If I wanted to be part of the normal group of kids, I would go out most every weekend and do some sort of drinking, hook up with a girl in some way (whether a girlfriend or not), and would consume tobacco in one way, shape, or form. In order to live for Christ, I have to appear to be the weird one who chooses to not say anything rather than to say something that I regret. I am having a hard time with this, but it is getting easier. To be the weird one means that I have to go against many decisions and choose to live a lifestyle that is pleasing to my SAVIOR, my CRATOR, and my GOD! I have to focus on giving up temporary worldly things that bring temporary happiness and fix my eyes on Christ. In order to live for Christ I have to be the one who will get beat up or laughed at because of my beliefs. I could only hope to leave this life the way that Cassie Bernall did on April 20th, 1999 when 2 boys walked up to her, pointed a fun in her face, and asked her if she believed in God and without hesitation she said "Yes" they immediately shot and killed her. This was a girl who was willing to let her yes be yes and her no be no, and she made a vow to God that she would do whatever it takes to make a difference for His Kingdom. The last verse of this passage really speaks to me and it says, "Much dreaming and many words are meaningless. Therefore stand in awe of God." Awe is defined as  "A feeling of reverential respect mixed with fear or wonder" From here on out, it is time to start being in awe of what God does, I should not be surprised by what God can do, I should be happy that he does what he says he will do even when I cannot always do what I say I will do. Now the point of this though is that as long as I keep my armor on and keep God by my side, I should be able to fulfill all the promises that I make in him because they come from him and are a part of his plan for my life.

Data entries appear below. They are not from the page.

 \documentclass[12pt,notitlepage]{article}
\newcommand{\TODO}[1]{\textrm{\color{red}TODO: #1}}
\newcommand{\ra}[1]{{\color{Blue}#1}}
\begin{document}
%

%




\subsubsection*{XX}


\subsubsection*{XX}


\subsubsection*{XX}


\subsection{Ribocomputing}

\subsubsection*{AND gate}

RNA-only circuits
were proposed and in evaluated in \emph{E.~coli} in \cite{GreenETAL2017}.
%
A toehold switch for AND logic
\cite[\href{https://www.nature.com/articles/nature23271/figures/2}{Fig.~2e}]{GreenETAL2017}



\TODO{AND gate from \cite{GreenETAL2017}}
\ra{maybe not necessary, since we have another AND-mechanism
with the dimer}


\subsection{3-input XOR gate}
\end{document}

My goal is to have strengthen myself in God so that I do not fall down again in the same way that I did today. I will keep you posted on how I am doing with that and am going to be completely open and honest when it comes to this.  I hope that you all are doing well and I hope to hear from you soon. Have a good night.

Joseph Robinson

Monday, November 17, 2008

Day 32

So I sort of found a flaw in what I wrote yesterday. However I do not really see it as a flaw but more of as a misunderstanding. When the scripture says "the Word was God", it is somewhat hard to understand but in the last verse that I want to address from this section, I find the full understanding of this. Verse 14 states, "The Word became flesh and made his dwelling among us. We have see his glory, the glory of the One and Only, who came from the Father, full of grace and truth." It was my understanding that the Word was referring to the Bible, but in this context, it refers to Jesus as being the word and then becoming flesh. This makes sense when you go back and read that, "the Word was God" because the trinity (Father, Son, and Holy Spirit) shows that they are all one in the same so not only was Jesus in the beginning, but he was with God, and he was God. Go back and read the passage substituting "The Word" for "Jesus" and see how it all makes sense. You learn something new everyday and when you seek God, he reveals himself to you, all you have to do is seek him.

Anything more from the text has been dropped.